Green city initiatives most popular
Christchurch Earthquake 2011
Christchurch residents want the new city centre to go green, a survey shows.
A green Cathedral Square, a green belt along the Avon River, and the use of "green technologies" are viewed as the most important projects in the Government's rebuild plan, the opinion poll shows.
A Press poll asked 507 readers what they thought of the 100-day blueprint, their most and least favoured projects, what was missing, and when they envisaged the Christchurch rebuild would be complete.
More than 70 per cent said the blueprint met or exceeded their expectations, though few thought the Government's hope to have it all done by 2017 was realistic.
The green frame around a smaller central business district (CBD) was the biggest winner, with 89 per cent of respondents saying they agreed with the idea.
In terms of importance, aspects ranked in most people's top three were the Avon River precinct (58 per cent), Cathedral Square (35 per cent) and the use of green technologies (31 per cent).
People were most divided over plans to build a covered stadium, with 44 per cent in favour, 42 per cent opposed and 14 per cent unsure.
Establishing a cricket oval in Hagley Park was also contentious, with 51 per cent against the idea and 33 per cent agreeing.
Twenty-five per cent of those polled said the blueprint fell short of expectations.
The Maori Cultural Centre and the Innovation Project were among the least popular ideas.
Only 1 per cent ranked the cultural centre in their top three.
The new public library, a performing arts hub and the health precinct all received healthy support, as did the central city sports hub and the 28-metre building height limit.
Asked what was missing from the plan, those polled said they had wanted tertiary education, financial and nightlife precincts included.
The failure to include some form of rail transport, inner-city living areas and the Christ Church Cathedral also disappointed some.
Others said they had hoped for more architectural direction and heritage values to be included - rather than focussing so much on sport.
Most people thought the rebuild would take longer than the Government's schedule, which says most projects should be complete by 2017.
Nearly 70 per cent of respondents thought the rebuild would be completed between 2020 and 2025.
Christchurch Central Development Unit boss Warwick Isaacs said he was "thrilled" with the majority of those polled finding the blueprint favourable.
The support for the green frame was vindication of their bold approach.
Isaacs was surprised the use of "green technologies" was so popular, which was "good to know".
He expected the Maori Cultural Centre and Innovation Project did not rank high on the public's agenda because there was still "a story to be told" about them.
The response to the cricket oval was not a surprise due to people's love of Hagley Park. The project was "still under some discussion".
Isaacs accepted completing the rebuild by 2017 was "optimistic" but having the rebuild continuing up to 2025 would be "too late for the central city to recover . . . It's our goal to move on [the plan] as quickly as we can . . . it is our commitment to make it happen."

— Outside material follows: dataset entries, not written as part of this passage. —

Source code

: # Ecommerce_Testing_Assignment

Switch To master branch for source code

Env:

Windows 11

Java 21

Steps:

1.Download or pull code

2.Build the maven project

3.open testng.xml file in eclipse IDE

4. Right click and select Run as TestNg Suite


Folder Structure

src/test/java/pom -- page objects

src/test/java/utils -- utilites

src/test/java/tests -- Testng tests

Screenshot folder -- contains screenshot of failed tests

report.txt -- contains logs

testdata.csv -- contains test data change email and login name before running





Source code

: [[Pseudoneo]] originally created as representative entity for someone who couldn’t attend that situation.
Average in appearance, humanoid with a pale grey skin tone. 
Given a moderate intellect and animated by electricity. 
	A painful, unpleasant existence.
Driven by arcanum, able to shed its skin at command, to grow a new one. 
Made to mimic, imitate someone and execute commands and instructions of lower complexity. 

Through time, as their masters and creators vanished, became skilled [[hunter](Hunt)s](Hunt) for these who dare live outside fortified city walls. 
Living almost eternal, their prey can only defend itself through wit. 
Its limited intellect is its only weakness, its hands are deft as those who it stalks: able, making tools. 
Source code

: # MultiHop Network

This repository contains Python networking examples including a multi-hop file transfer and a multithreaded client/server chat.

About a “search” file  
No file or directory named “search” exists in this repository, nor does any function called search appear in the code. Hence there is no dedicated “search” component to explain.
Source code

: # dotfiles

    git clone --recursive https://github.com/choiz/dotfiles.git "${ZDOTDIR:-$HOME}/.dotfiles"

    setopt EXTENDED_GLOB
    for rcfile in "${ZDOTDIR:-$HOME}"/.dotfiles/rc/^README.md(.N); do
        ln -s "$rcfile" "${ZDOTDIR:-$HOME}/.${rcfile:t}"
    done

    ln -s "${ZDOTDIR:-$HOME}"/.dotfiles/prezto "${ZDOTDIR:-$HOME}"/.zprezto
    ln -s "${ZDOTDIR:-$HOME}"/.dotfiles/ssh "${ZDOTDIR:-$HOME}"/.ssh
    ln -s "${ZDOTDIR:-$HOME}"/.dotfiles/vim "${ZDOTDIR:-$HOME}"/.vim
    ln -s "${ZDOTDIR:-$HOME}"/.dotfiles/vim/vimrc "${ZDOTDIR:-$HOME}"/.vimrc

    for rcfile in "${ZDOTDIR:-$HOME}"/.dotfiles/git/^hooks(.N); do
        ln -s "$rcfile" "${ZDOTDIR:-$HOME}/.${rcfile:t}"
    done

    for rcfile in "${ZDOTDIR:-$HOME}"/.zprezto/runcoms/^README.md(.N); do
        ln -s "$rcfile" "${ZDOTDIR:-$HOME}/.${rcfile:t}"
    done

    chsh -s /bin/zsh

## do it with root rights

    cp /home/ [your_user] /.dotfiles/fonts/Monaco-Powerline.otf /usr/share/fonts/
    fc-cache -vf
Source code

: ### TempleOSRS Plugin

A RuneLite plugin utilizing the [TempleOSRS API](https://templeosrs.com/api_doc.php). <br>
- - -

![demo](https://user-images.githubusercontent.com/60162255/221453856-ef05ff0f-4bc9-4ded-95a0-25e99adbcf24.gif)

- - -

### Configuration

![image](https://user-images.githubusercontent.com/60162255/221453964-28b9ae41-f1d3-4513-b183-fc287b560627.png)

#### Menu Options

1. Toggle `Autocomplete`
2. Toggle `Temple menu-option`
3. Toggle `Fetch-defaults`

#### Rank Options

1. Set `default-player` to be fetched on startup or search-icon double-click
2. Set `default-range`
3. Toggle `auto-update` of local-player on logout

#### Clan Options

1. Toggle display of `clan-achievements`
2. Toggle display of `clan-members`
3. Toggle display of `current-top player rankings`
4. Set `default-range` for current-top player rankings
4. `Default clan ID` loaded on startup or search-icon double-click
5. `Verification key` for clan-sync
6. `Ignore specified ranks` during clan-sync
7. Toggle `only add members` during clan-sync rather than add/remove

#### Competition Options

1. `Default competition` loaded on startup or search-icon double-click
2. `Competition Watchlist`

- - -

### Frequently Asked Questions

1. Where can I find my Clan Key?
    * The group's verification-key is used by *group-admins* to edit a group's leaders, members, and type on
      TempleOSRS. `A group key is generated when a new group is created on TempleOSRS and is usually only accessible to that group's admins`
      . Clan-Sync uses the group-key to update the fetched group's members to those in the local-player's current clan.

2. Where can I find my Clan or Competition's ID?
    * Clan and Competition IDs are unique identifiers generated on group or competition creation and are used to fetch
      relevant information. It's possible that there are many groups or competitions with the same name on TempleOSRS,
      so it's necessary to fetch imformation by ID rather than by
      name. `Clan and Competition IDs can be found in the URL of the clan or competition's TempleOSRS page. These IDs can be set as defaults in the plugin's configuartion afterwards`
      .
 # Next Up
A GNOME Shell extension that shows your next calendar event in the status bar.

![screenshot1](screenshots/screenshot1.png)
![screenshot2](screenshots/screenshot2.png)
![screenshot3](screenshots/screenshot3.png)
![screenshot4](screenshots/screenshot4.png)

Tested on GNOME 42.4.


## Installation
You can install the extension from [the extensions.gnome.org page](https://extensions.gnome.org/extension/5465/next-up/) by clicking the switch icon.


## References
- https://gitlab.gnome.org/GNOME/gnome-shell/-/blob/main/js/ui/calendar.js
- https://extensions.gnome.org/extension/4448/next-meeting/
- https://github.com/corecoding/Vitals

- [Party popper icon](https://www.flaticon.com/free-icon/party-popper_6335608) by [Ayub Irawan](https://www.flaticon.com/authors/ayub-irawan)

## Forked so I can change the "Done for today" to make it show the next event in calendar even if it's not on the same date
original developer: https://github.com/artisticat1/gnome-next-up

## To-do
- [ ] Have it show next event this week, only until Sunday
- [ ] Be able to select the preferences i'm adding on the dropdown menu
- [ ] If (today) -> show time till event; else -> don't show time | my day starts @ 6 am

POLL SHOWS SPLIT OVER STADIUM
Christchurch appears divided over plans for a covered stadium in the new city centre, with residents in one of the most quake-damaged areas of Christchurch the least in favour, an opinion poll shows.
A Press Hot Topic Poll surveyed 507 readers about their views on the Government's blueprint for the central city rebuild.
Sixteen per cent of those who responded were from the Hagley-Ferrymead and Burwood-Pegasus wards, which were the worst hit in the earthquakes.
Cera's Central City Development Unit has unveiled plans to build a covered stadium seating 35,000 people on the former Turners & Growers site - the block between Madras, Tuam, Barbadoes and Lichfield streets.
The total pool of people surveyed were closely divided, with 44 per cent in favour of the stadium idea, 13 per cent opposed and 29 per cent strongly opposed. A further 14 per cent were unsure or had no preference.
In the Hagley-Ferrymead ward, 44 per cent said they "strongly disagreed" with the stadium project.
Those in the Burwood-Pegasus and Hagley-Ferrymead wards were also not as happy as the rest of Christchurch with the overall content of the blueprint.
While 71 per cent said the plan met their expectations overall, in Hagley-Ferrymead this fell to 61 per cent.
About 72 per cent of people surveyed in Hagley-Ferrymead indicated that they had wanted something else included in the plan - the highest of all the wards and much higher than the 54 per cent result from respondents overall.
Those in the Hagley-Ferrymead ward were also less in favour of the green "frame" around the city centre - 12.5 per cent said they disagreed with it compared to only 5.5 per cent of the total sample.
Canterbury Rugby Football Union chief executive Hamish Riach said he appreciated people had different circumstances and priorities.
"Clearly there are a range of perspectives [on the projects]. We still believe the future Christchurch involves having an international quality stadium that attracts major events for decades to come," he said.